Dust brought in from outside, body sweat and carbon dioxide pose a major risk to the masterpieces, which are more than 500 years old. They include one of the most famous scenes in the history of art – the arm of a gentle bearded God reaching out to give life to Adam.
To protect the frescoes, the Vatican has decided to restrict the number of visitors to the chapel – where popes are elected in secret conclaves – to 6 million a year.
The previous lighting and air conditioning systems were installed in 1994 – when the number of visitors stood at about 1.5 million – and had become inadequate to protect the work of the Renaissance master.
The new air filtering and conditioning system, which is virtually invisible to visitors and uses pre-existing duct openings, moves air at a very slow speed so as not to damage the frescoes.
Hidden cameras, including two on the massive Last Judgement panel behind the altar, check the number people while some 70 monitors control machines outside the chapel that determine air flow, filter out dust and reduce humidity.
“This chapel is a unique structure so we spent a great deal of time understanding how air flows here in order to map the technology,” said John Mandyck, chief sustainability officer for United Technologies unit Carrier, which developed the system.
“Air flows differently here than it does, say in an office building or even another church,” he told reporters during a evening presentation after the Vatican Museums had closed for the day to tourists.
The new lighting system, made by Germany’s Osram uses some 7,000 LED (light emitting diode) lamps consuming up to 90 percent less electricity than previously, reducing heat to further protect the frescoes.
It has three levels of lighting.
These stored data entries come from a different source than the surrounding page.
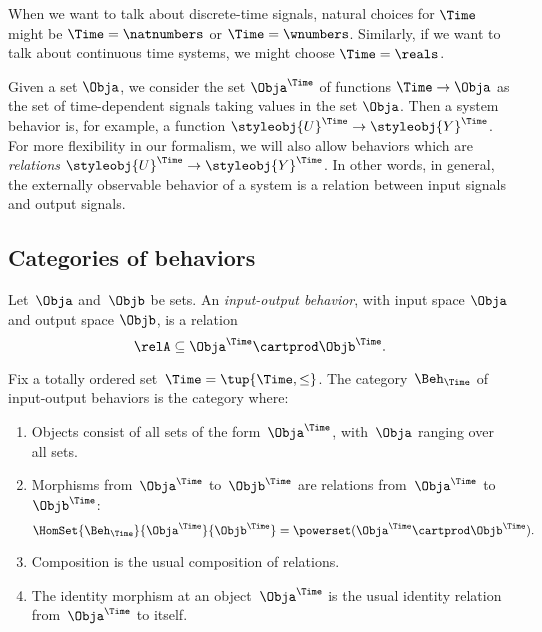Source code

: {    When we want to talk about discrete-time signals, natural choices for $\Time$ might be $\Time = \natnumbers$ or $\Time = \wnumbers$.
    Similarly, if we want to talk about continuous time systems, we might choose $\Time = \reals$.

    Given a set $\Obja$, we consider the set $\Obja^\Time$ of functions $\Time \to \Obja$ as the set of time-dependent signals taking values in the set $\Obja$.
    Then a system behavior is, for example, a function $\styleobj{U}^\Time \to \styleobj{Y}^\Time$.
    For more flexibility in our formalism, we will also allow behaviors which are \emph{relations} $\styleobj{U}^\Time \to \styleobj{Y}^\Time$.
    In other words, in general, the externally observable behavior of a system is a relation between input signals and output signals.

    \subsection{Categories of behaviors}

    \begin{definition}
        Let~$\Obja$ and~$\Objb$ be sets.
        An \emph{input-output behavior}, with input space $\Obja$ and output space $\Objb$, is a relation
        \begin{equation*}
            \relA \subseteq \Obja^\Time \cartprod \Objb^\Time.
        \end{equation*}
    \end{definition}

    \begin{definition}
        Fix a totally ordered set~$\Time = \tup{\Time, \leq}$.
        The category~$\Beh_\Time$ of input-output behaviors is the category where:
        \begin{enumerate}
            \item Objects consist of all sets of the form~$\Obja^\Time$, with~$\Obja$ ranging over all sets.
            \item Morphisms from~$\Obja^\Time$ to~$\Objb^\Time$ are relations from~$\Obja^\Time$ to~$\Objb^\Time$:
                  \begin{equation}
                      \HomSet{\Beh_\Time}{\Obja^\Time}{\Objb^\Time} = \powerset (\Obja^\Time \cartprod \Objb^\Time).
                  \end{equation}
            \item Composition is the usual composition of relations.
            \item The identity morphism at an object~$\Obja^\Time$ is the usual identity relation from~$\Obja^\Time$ to itself.
        \end{enumerate}
    \end{definition}

}
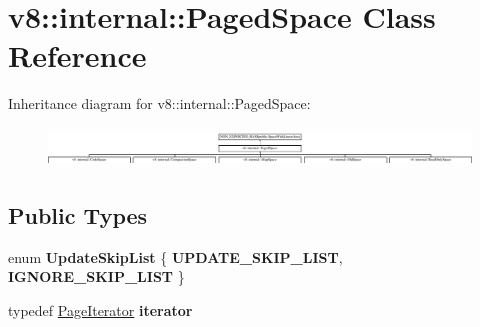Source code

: \hypertarget{classv8_1_1internal_1_1PagedSpace}{}\section{v8\+:\+:internal\+:\+:Paged\+Space Class Reference}
\label{classv8_1_1internal_1_1PagedSpace}
Inheritance diagram for v8\+:\+:internal\+:\+:Paged\+Space\+:\begin{figure}[H]
\begin{center}
\leavevmode
\includegraphics[height=1.033846cm]{classv8_1_1internal_1_1PagedSpace}
\end{center}
\end{figure}
\subsection*{Public Types}
\begin{DoxyCompactItemize}
\item 
\mbox{\label{classv8_1_1internal_1_1PagedSpace_afe936e2f7428f4db89715fd29f50e2f1}} 
enum {\bfseries Update\+Skip\+List} \{ {\bfseries U\+P\+D\+A\+T\+E\+\_\+\+S\+K\+I\+P\+\_\+\+L\+I\+ST}, 
{\bfseries I\+G\+N\+O\+R\+E\+\_\+\+S\+K\+I\+P\+\_\+\+L\+I\+ST}
 \}
\item 
\mbox{\label{classv8_1_1internal_1_1PagedSpace_a32449f251084c73afd1266172058621c}} 
typedef \mbox{\hyperlink{classv8_1_1internal_1_1PageIteratorImpl}{Page\+Iterator}} {\bfseries iterator}
\end{DoxyCompactItemize}
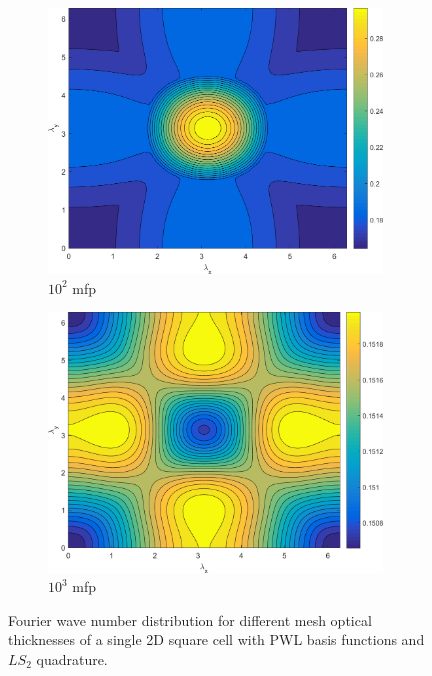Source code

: \begin{figure}
{\begin{subfigure}[b]{0.485\textwidth}
		\centering
		\includegraphics[width=0.975\textwidth]{figures/sec_DSA/SI_MIP_C=4_UPWLD1_LS2_x=100_dydx=1_contour.png}
		\caption{$10^{2}$ mfp}
	\end{subfigure}
	\hfill
	\begin{subfigure}[b]{0.485\textwidth}
		\centering
		\includegraphics[width=0.975\textwidth]{figures/sec_DSA/SI_MIP_C=4_UPWLD1_LS2_x=1000_dydx=1_contour.png}
		\caption{$10^{3}$ mfp}
	\end{subfigure}
	}
\caption{Fourier wave number distribution for different mesh optical thicknesses of a single 2D square cell with PWL basis functions and $LS_{2}$ quadrature.}
\label{fig::2D_homo_dsa_wave_LS2}
\end{figure}

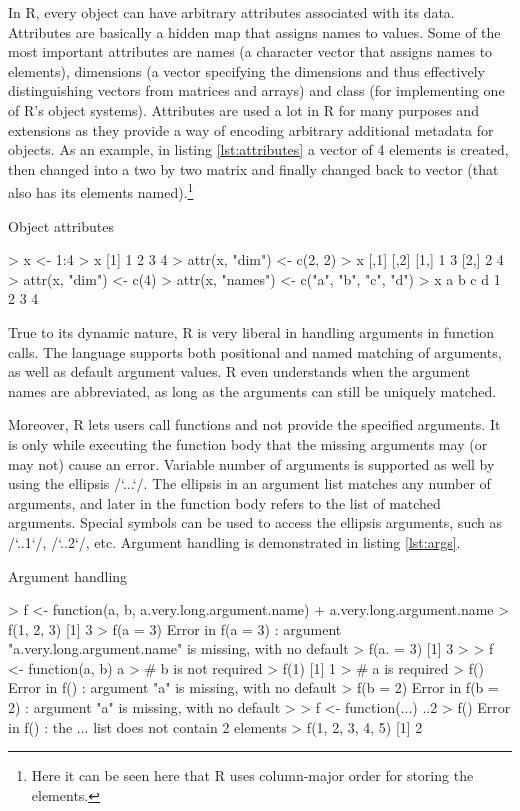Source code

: {In R, every object can have arbitrary attributes associated with its data. Attributes are basically a hidden map that assigns names to values. Some of the most important attributes are names (a character vector that assigns names to elements), dimensions (a vector specifying the dimensions and thus effectively distinguishing vectors from matrices and arrays) and class (for implementing one of R's object systems). Attributes are used a lot in R for many purposes and extensions as they provide a way of encoding arbitrary additional metadata for objects. As an example, in listing \ref{lst:attributes} a vector of 4 elements is created, then changed into a two by two matrix and finally changed back to vector (that also has its elements named).\footnote{Here it can be seen here that R uses column-major order for storing the elements.}

\begin{listing}[htbp]
  \caption{\label{lst:attributes}Object attributes}
  \begin{rcode}
> x <- 1:4
> x
[1] 1 2 3 4
> attr(x, "dim") <- c(2, 2)
> x
     [,1] [,2]
[1,]    1    3
[2,]    2    4
> attr(x, "dim") <- c(4)
> attr(x, "names") <- c("a", "b", "c", "d")
> x
a b c d 
1 2 3 4 
  \end{rcode}
\end{listing}

True to its dynamic nature, R is very liberal in handling arguments in function calls. The language supports both positional and named matching of arguments, as well as default argument values. R even understands when the argument names are abbreviated, as long as the arguments can still be uniquely matched.

Moreover, R lets users call functions and not provide the specified arguments. It is only while executing the function body that the missing arguments may (or may not) cause an error. Variable number of arguments is supported as well by using the ellipsis \rinline/`...`/. The ellipsis in an argument list matches any number of arguments, and later in the function body refers to the list of matched arguments. Special symbols can be used to access the ellipsis arguments, such as \rinline/`..1`/, \rinline/`..2`/, etc. Argument handling is demonstrated in listing \ref{lst:args}.

\begin{listing}[htbp]
  \caption{\label{lst:args}Argument handling}
  \begin{rcode}
> f <- function(a, b, a.very.long.argument.name)
+     a.very.long.argument.name
> f(1, 2, 3)
[1] 3
> f(a = 3)
Error in f(a = 3) : 
  argument "a.very.long.argument.name" is missing, with no default
> f(a. = 3)
[1] 3
>
> f <- function(a, b) a
> # b is not required
> f(1)
[1] 1
> # a is required
> f()
Error in f() : argument "a" is missing, with no default
> f(b = 2)
Error in f(b = 2) : argument "a" is missing, with no default
>
> f <- function(...) ..2
> f()
Error in f() : the ... list does not contain 2 elements
> f(1, 2, 3, 4, 5)
[1] 2
  \end{rcode}
\end{listing}

}
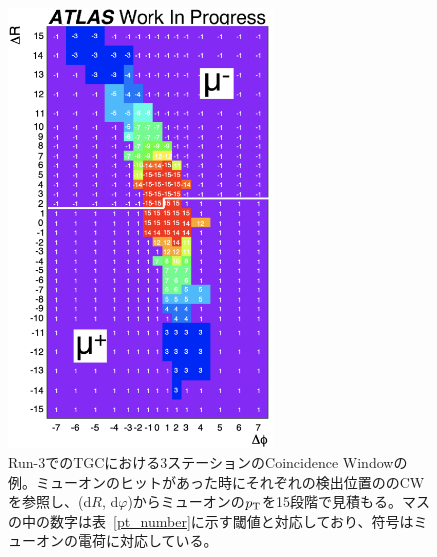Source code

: \begin{figure}[tb]
  \centering
  \includegraphics[clip, width=7cm]{fig/3/Run3CW.pdf}
  \caption{Run-3でのTGCにおける3ステーションのCoincidence Windowの例\cite{article:shiomi-mron}。ミューオンのヒットがあった時にそれぞれの検出位置ののCWを参照し、(d$R$, d$φ$)からミューオンの$p_{\rm{T}}$を15段階で見積もる。マスの中の数字は表~\ref{pt_number}に示す閾値と対応しており、符号はミューオンの電荷に対応している。}
  \label{fig:CW}
\end{figure}

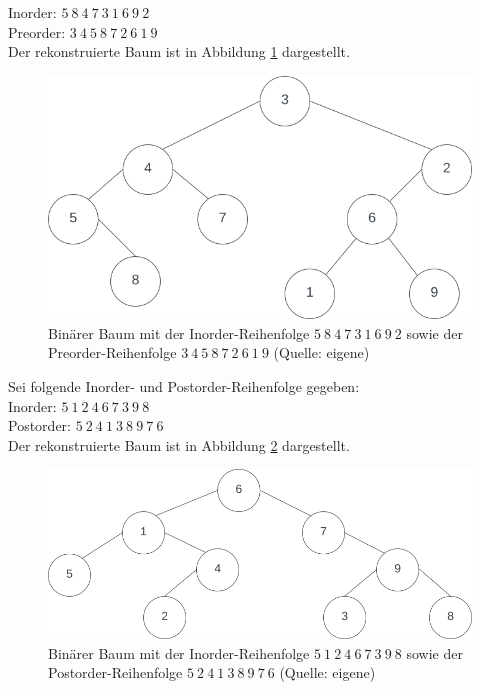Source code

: \noindent
Inorder: $5\ 8\ 4\ 7\ 3\ 1\ 6\ 9\ 2$\\
Preorder: $3\ 4\ 5\ 8\ 7\ 2\ 6\ 1\ 9$\\

\noindent
Der rekonstruierte Baum ist in Abbildung \ref{fig:inpre} dargestellt.\\

\begin{figure}
    \begin{center}
        \includegraphics[scale=0.4]{chapters/Datenstrukturen und Algorithmen/img/inpre}
        \caption{Binärer Baum mit der Inorder-Reihenfolge $5\ 8\ 4\ 7\ 3\ 1\ 6\ 9\ 2$ sowie der Preorder-Reihenfolge $3\ 4\ 5\ 8\ 7\ 2\ 6\ 1\ 9$  (Quelle: eigene)}
        \label{fig:inpre}
    \end{center}
\end{figure}

\noindent
Sei folgende Inorder- und Postorder-Reihenfolge gegeben:\\

\noindent
Inorder: $5\ 1\ 2\ 4\ 6\ 7\ 3\ 9\ 8$\\
Postorder: $5\ 2\ 4\ 1\ 3\ 8\ 9\ 7\ 6$\\

\noindent
Der rekonstruierte Baum ist in Abbildung \ref{fig:inpost} dargestellt.


\begin{figure}
    \begin{center}
        \includegraphics[scale=0.4]{chapters/Datenstrukturen und Algorithmen/img/inpost}
        \caption{Binärer Baum mit der Inorder-Reihenfolge $5\ 1\ 2\ 4\ 6\ 7\ 3\ 9\ 8$ sowie der Postorder-Reihenfolge $5\ 2\ 4\ 1\ 3\ 8\ 9\ 7\ 6$  (Quelle: eigene)}
        \label{fig:inpost}
    \end{center}
\end{figure}


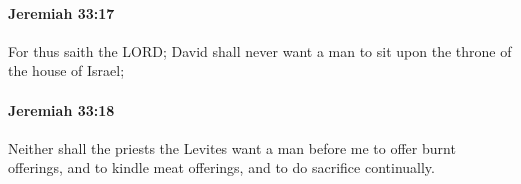 		\paragraph{Jeremiah 33:17} %
			\label{JEREMIAH-33-17}

			For thus saith the LORD; David shall never want a man to sit upon the throne of the house of Israel;


		\paragraph{Jeremiah 33:18} %
			\label{JEREMIAH-33-18}

			Neither shall the priests the Levites want a man before me to offer burnt offerings, and to kindle meat offerings, and to do sacrifice continually.


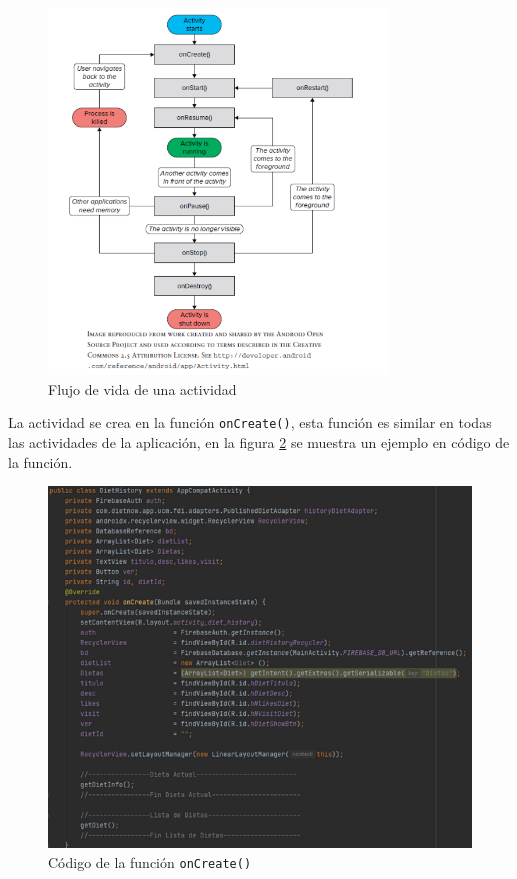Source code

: \begin{figure}[H]
    \centering
    \includegraphics[width=0.8\textwidth]{Images/Capitulo7/flujo_vida_actividad.png}
    \caption{Flujo de vida de una actividad}
    \label{fig:flujo_vida_actividad}
\end{figure}

La actividad se crea en la función \texttt{onCreate()}, esta función es similar en todas las actividades de la aplicación, en la figura \ref{fig:oncreate} se muestra un ejemplo en código de la función.

\begin{figure}[H]
    \centering
    \includegraphics[width=\textwidth]{Images/Capitulo7/oncreate.png}
        \caption{Código de la función \texttt{onCreate()}}
    \label{fig:oncreate}
\end{figure}

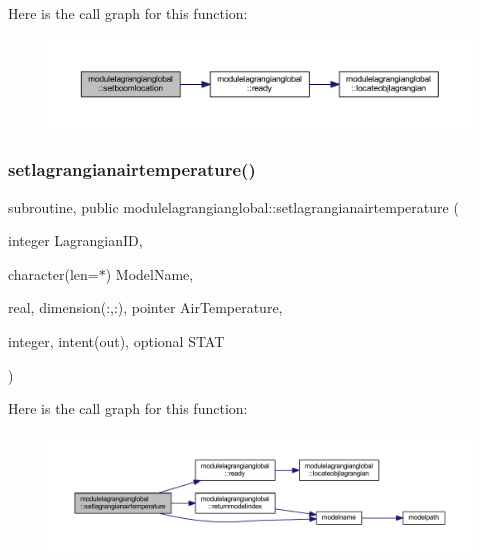 Here is the call graph for this function\+:\nopagebreak
\begin{figure}[H]
\begin{center}
\leavevmode
\includegraphics[width=350pt]{namespacemodulelagrangianglobal_a026e5461ba329b59c22df0570d3c4cd4_cgraph}
\end{center}
\end{figure}
\mbox{\label{namespacemodulelagrangianglobal_ae5f676580934f8f401128b976eca5807}} 
\subsubsection{\texorpdfstring{setlagrangianairtemperature()}{setlagrangianairtemperature()}}
{\footnotesize\ttfamily subroutine, public modulelagrangianglobal\+::setlagrangianairtemperature (\begin{DoxyParamCaption}\item[{integer}]{Lagrangian\+ID,  }\item[{character(len=$\ast$)}]{Model\+Name,  }\item[{real, dimension(\+:,\+:), pointer}]{Air\+Temperature,  }\item[{integer, intent(out), optional}]{S\+T\+AT }\end{DoxyParamCaption})}

Here is the call graph for this function\+:\nopagebreak
\begin{figure}[H]
\begin{center}
\leavevmode
\includegraphics[width=350pt]{namespacemodulelagrangianglobal_ae5f676580934f8f401128b976eca5807_cgraph}
\end{center}
\end{figure}
\mbox{\label{namespacemodulelagrangianglobal_a98a63aa4ad8e0057fcd9682992e94c72}} 
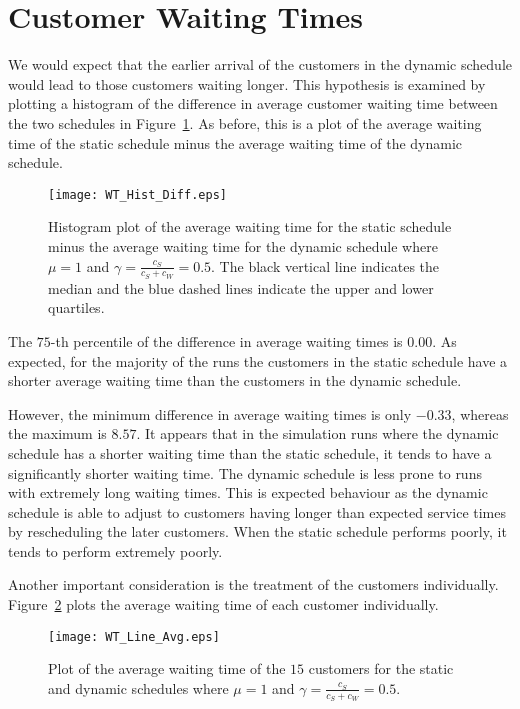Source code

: \section{Customer Waiting Times}
We would expect that the earlier arrival of the customers in the dynamic schedule would lead to those customers waiting longer. This hypothesis is examined by plotting a histogram of the difference in average customer waiting time between the two schedules in Figure~\ref{fig:Diff_Wait}. As before, this is a plot of the average waiting time of the static schedule minus the average waiting time of the dynamic schedule.
\begin{figure}[htb]
	\centering
	\texttt{[image: WT\_Hist\_Diff.eps]}
	\caption{Histogram plot of the average waiting time for the static schedule minus the average waiting time for the dynamic schedule where $\mu = 1$ and $\gamma = \frac{c_{S}}{c_{S} + c_{W}} = 0.5$. The black vertical line indicates the median and the blue dashed lines indicate the upper and lower quartiles.}
	\label{fig:Diff_Wait}
\end{figure}

The $75$-th percentile of the difference in average waiting times is $0.00$. As expected, for the majority of the runs the customers in the static schedule have a shorter average waiting time than the customers in the dynamic schedule.

However, the minimum difference in average waiting times is only $-0.33$, whereas the maximum is $8.57$. It appears that in the simulation runs where the dynamic schedule has a shorter waiting time than the static schedule, it tends to have a significantly shorter waiting time. The dynamic schedule is less prone to runs with extremely long waiting times. This is expected behaviour as the dynamic schedule is able to adjust to customers having longer than expected service times by rescheduling the later customers. When the static schedule performs poorly, it tends to perform extremely poorly.

Another important consideration is the treatment of the customers individually. Figure~\ref{fig:Avg_Wait_Position} plots the average waiting time of each customer individually.
\begin{figure}[htb]
	\centering
	\texttt{[image: WT\_Line\_Avg.eps]}
	\caption{Plot of the average waiting time of the $15$ customers for the static and dynamic schedules where $\mu = 1$ and $\gamma = \frac{c_{S}}{c_{S} + c_{W}} = 0.5$.}
	\label{fig:Avg_Wait_Position}
\end{figure}

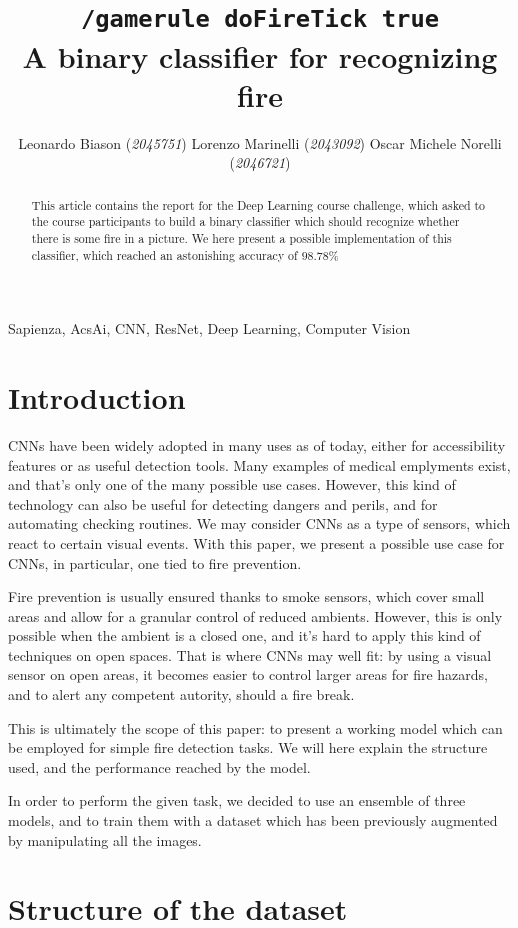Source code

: \documentclass[11pt, journal]{IEEEtran}
\title{\texttt{/gamerule doFireTick true}\\A binary classifier for recognizing fire}
\author{Leonardo Biason (\textit{2045751}) \quad Lorenzo Marinelli (\textit{2043092}) \quad Oscar Michele Norelli (\textit{2046721})}
\newcommand{\nl}{

\medskip

}
\newcommand{\nl}{

\medskip

}
\begin{document}
\maketitle

\begin{abstract}
    This article contains the report for the Deep Learning course challenge, which asked to the course participants to build a binary classifier which should recognize whether there is some fire in a picture. We here present a possible implementation of this classifier, which reached an astonishing accuracy of $\mathbf{98.78\%}$
\end{abstract}

\begin{keywords}
    Sapienza, AcsAi, CNN, ResNet, Deep Learning, Computer Vision 
\end{keywords}

\section{Introduction}

CNNs have been widely adopted in many uses as of today, either for accessibility features or as useful detection tools. Many examples of medical emplyments exist, and that's only one of the many possible use cases. However, this kind of technology can also be useful for detecting dangers and perils, and for automating checking routines. We may consider CNNs as a type of sensors, which react to certain visual events. With this paper, we present a possible use case for CNNs, in particular, one tied to fire prevention.
\nl
\indent Fire prevention is usually ensured thanks to smoke sensors, which cover small areas and allow for a granular control of reduced ambients. However, this is only possible when the ambient is a closed one, and it's hard to apply this kind of techniques on open spaces. That is where CNNs may well fit: by using a visual sensor on open areas, it becomes easier to control larger areas for fire hazards, and to alert any competent autority, should a fire break.
\nl
\indent This is ultimately the scope of this paper: to present a working model which can be employed for simple fire detection tasks. We will here explain the structure used, and the performance reached by the model.
\nl
In order to perform the given task, we decided to use an ensemble of three models, and to train them with a dataset which has been previously augmented by manipulating all the images.

\section{Structure of the dataset}
\end{document}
One very low level will be used when the chapel is empty, a medium level of illumination will be used when the chapel is open to tourists and a third, much brighter and hotter level will be used only several times a year during papal ceremonies.
The frescoes, inaugurated in October 1512 by Pope Julius II, underwent a major 14-year restoration that ended in 1994. They also include the famous “Last Judgement” on the wall behind the altar, which the artist painted separately between 1535 and 1541.